(DATASET begins)
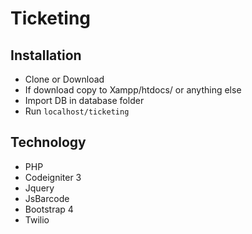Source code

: # Ticketing

## Installation
- Clone or Download
- If download copy to Xampp/htdocs/ or anything else
- Import DB in database folder
- Run `localhost/ticketing`

## Technology
- PHP
- Codeigniter 3
- Jquery
- JsBarcode
- Bootstrap 4
- Twilio
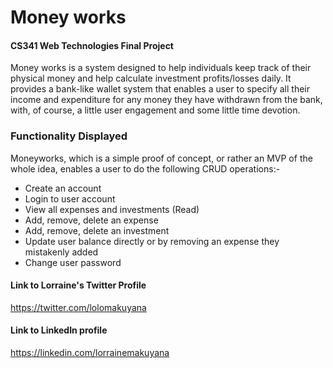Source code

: # Money works 

#### CS341 Web Technologies Final Project
Money works is a system designed to help individuals keep track of their physical money and help 
calculate investment profits/losses daily. It provides a bank-like wallet system that enables 
a user to specify all their income and expenditure for any money they have withdrawn from the bank, 
with, of course, a little user engagement and some little time devotion.

### Functionality Displayed 
Moneyworks, which is a simple proof of concept, or rather an MVP of the whole idea, enables 
a user to do the following CRUD operations:- 
* Create an account
* Login to user account 
* View all expenses and investments (Read)
* Add, remove, delete an expense 
* Add, remove, delete an investment
* Update user balance directly or by removing an expense they mistakenly added
* Change user password

#### Link to Lorraine's Twitter Profile
https://twitter.com/lolomakuyana

#### Link to LinkedIn profile 
https://linkedin.com/lorrainemakuyana


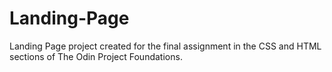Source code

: # Landing-Page
Landing Page project created for the final assignment in the CSS and HTML sections of The Odin Project Foundations.
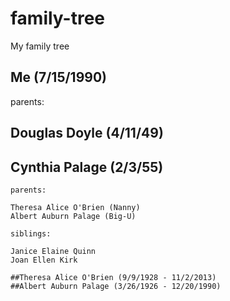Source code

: # family-tree
My family tree


## Me (7/15/1990)


parents: 

## Douglas Doyle (4/11/49)
## Cynthia Palage (2/3/55)
    
    parents:
    
    Theresa Alice O'Brien (Nanny)
    Albert Auburn Palage (Big-U)

    siblings:

    Janice Elaine Quinn
    Joan Ellen Kirk
    
    ##Theresa Alice O'Brien (9/9/1928 - 11/2/2013)
    ##Albert Auburn Palage (3/26/1926 - 12/20/1990)

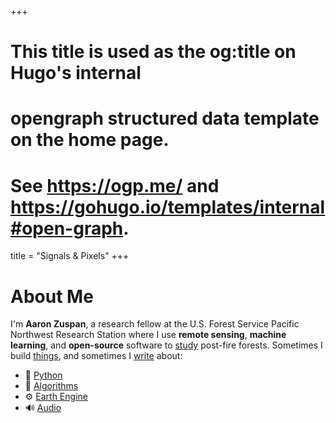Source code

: +++
# This title is used as the og:title on Hugo's internal
# opengraph structured data template on the home page.
# See https://ogp.me/ and https://gohugo.io/templates/internal#open-graph.
title = "Signals & Pixels"
+++

# About Me

I'm **Aaron Zuspan**, a research fellow at the U.S. Forest Service Pacific Northwest Research Station where I use **remote sensing**, **machine learning**, and **open-source** software to [study](/research) post-fire forests. Sometimes I build [things](/projects), and sometimes I [write](/blog) about:

- 🐍 [Python](/tag/python)
- 🧮 [Algorithms](/tag/algorithms)
- ⚙️ [Earth Engine](/tag/earth-engine)
- 🔊 [Audio](/tag/audio)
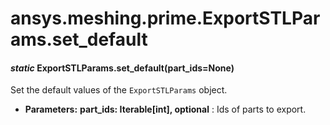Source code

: <a id="ansys-meshing-prime-exportstlparams-set-default"></a>

# ansys.meshing.prime.ExportSTLParams.set_default

<a id="ansys.meshing.prime.ExportSTLParams.set_default"></a>

#### *static* ExportSTLParams.set_default(part_ids=None)

Set the default values of the `ExportSTLParams` object.

* **Parameters:**
  **part_ids: Iterable[int], optional**
  : Ids of parts to export.

<!-- !! processed by numpydoc !! -->
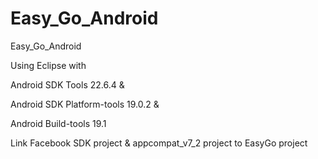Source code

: Easy_Go_Android
===============

Easy_Go_Android


Using Eclipse with    

Android SDK Tools 22.6.4 &

Android SDK Platform-tools 19.0.2 &

Android Build-tools 19.1

Link Facebook SDK project & appcompat_v7_2 project to EasyGo project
(DATASET ends)
Copy all lines of the listing above that contain the string "Albert".

    Albert Auburn Palage (Big-U)
    ##Albert Auburn Palage (3/26/1926 - 12/20/1990)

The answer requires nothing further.